Heard at Manchester Civil Justice Centre
Decision & Reasons Promulgated
On 28 September 2018
On 8 January 2019



Before

UPPER TRIBUNAL JUDGE LANE


Between

CA
(ANONYMITY DIRECTION MADE)
Appellant
and

THE SECRETARY OF STATE FOR THE HOME DEPARTMENT
Respondent


Representation:
For the Appellant: Mr Howard, instructed by Fountain Solicitors
For the Respondent: Mr McVeety, Senior Home Office Presenting Officer


DECISION AND REASONS
1. The appellant CA, was born in 1980 and is a female citizen of Nigeria. Following a number of applications to remain in the United Kingdom, the appellant applied for asylum in April 2017. She has three dependent children living with her in the United Kingdom. By a decision dated 8 December 2017, the appellant was refused international protection. She appealed to the First-tier Tribunal (Judge Bart-Stewart) which, in a decision promulgated on 14 June 2018, dismissed the appeal. The appellant now appeals, with permission, to the Upper Tribunal.
2. Although he did not formally withdraw any of the grounds, Mr Howard, who appeared for the appellant, made oral submissions only on Ground 3 of the grounds of appeal. This ground concerns Article 8 ECHR outside the Immigration Rules and the application of MA (Pakistan) [2016] EWCA Civ 705.
3. I shall deal briefly with the grounds challenging the decision on asylum and Article 3, ECHR grounds. The grounds have no merit. Before the First-tier Tribunal, the appellant claimed that her children would suffer FGM (female genital mutilation) upon return to Nigeria. The grounds of appeal to the Upper Tribunal claim that the judge had "inadequately considered the vulnerabilities that the appellant's children have" and assert that the appellant, who is Yoruba, is from an area of Nigeria where the prevalence of FGM is 50%. I find that the judge has carried out an exhaustive analysis of the asylum and Article 3 grounds. She found that Articles 2 and 3 were not engaged [50]. She did not accept that the appellant's family would cause harm to the children [48]. There is no evidence that the appellant's son would be subjected to forced marking [44]. Insofar as the grounds of appeal challenge the asylum and Article 2/3 findings, I conclude that they are without merit.
4. Mr Howard dealt exclusively in his submissions with the remaining ground of appeal on Article 8, ECHR grounds. Of the appellant's three children, her eldest child has been living in the United Kingdom for more than seven years and is therefore a "qualifying child" for the purposes of Section 117 of the 2002 Act (as amended):
5. Neither Section 117B(6) nor MA (Pakistan) impose an absolute bar upon the removal of a "qualifying child" from the United Kingdom with his or her family. Such a removal is subject to the test of reasonableness. The grounds of appeal as drafted inaccurately state [3.4] that the judge had erred "in the assessment as to why it would be reasonable to expect the appellant's children to leave the United Kingdom." What is said in the grounds is inaccurate because only one of the children is a "qualifying child" and in addition the ground is little more than a bare assertion that the judge had not carried out a proper analysis.
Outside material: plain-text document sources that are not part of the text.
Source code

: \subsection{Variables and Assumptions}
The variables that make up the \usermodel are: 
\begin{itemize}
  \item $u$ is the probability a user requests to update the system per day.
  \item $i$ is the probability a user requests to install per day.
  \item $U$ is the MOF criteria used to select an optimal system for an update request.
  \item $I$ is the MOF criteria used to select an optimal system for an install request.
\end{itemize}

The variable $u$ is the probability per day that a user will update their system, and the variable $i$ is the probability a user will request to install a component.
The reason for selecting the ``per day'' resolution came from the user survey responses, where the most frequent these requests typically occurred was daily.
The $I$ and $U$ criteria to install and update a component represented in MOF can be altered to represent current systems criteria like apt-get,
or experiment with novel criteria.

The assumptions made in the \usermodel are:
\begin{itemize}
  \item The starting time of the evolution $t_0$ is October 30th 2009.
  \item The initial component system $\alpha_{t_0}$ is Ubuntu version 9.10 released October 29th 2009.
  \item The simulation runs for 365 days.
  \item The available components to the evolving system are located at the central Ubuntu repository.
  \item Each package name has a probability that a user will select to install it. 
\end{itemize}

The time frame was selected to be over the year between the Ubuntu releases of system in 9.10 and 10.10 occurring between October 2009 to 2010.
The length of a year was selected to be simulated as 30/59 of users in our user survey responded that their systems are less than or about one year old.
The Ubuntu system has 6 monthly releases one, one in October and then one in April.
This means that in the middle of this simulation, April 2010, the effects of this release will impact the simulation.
In his submissions, Mr Howard elaborated upon that somewhat inadequate ground. He submitted the starting point in the appeal should be "strong reasons" (see MA (Pakistan)) and that more than had been stated by the judge in her decision was required to justify the removal of a qualifying child. He submitted that the judge's analysis had "started in the middle" rather than with the balance at the outset shifted towards the appellant on account of the fact that her child was a "qualifying child."
6. Mr McVeety, for the Secretary of State, submitted that there was a strong public interest in the removal of the appellant who had arrived in the United Kingdom on a visit visa and never returned. He submitted that the judge's decision could not be characterised as perverse; it was a decision available to her on the evidence.
7. I agree with Mr McVeety. The judge has commenced her analysis with the correct statement that the eldest child qualifies under Section 117B(6) of the Act [51]. Her analysis adopts a proper staged approach as provided for in Razgar [2004] 0027 UKHL. She notes [55] that the appellant and her husband had entered the United Kingdom together and have remained unlawfully for ten years. Further, they had chosen to start a family knowing that their status was unlawful and they continue to "grow their family after the husband's various claims were refused and in full knowledge that they had no right to remain in the UK." As regards the children themselves (including the eldest child) the judge records that they are Nigerian nationals and that their best interests are met by remaining with their parents. They had no separate claim to remain in the United Kingdom. There is a functioning healthcare and education system in Nigeria. Significantly, the judge found that the children are "not at an age where they would have strong ties outside the family." Indeed, I cannot see that any evidence was put before the judge to suggest otherwise. The judge also cites EV (Philippines) [2014] EWCA Civ 874 at [58-60]:
"In my judgment, therefore, the assessment of the best interests of the children must be made on the basis that the facts are as they are in the real world. If one parent has no right to remain, but the other parent does, that is the background against which the assessment is conducted. If neither parent has the right to remain, then that is the background against which the assessment is conducted. Thus the ultimate question will be: is it reasonable to expect the child to follow the parent with no right to remain to the country of origin?
On the facts of ZH it was not reasonable to expect the children to follow their mother to Tanzania, not least because the family would be separated and the children would be deprived of the right to grow up in the country of which they were citizens.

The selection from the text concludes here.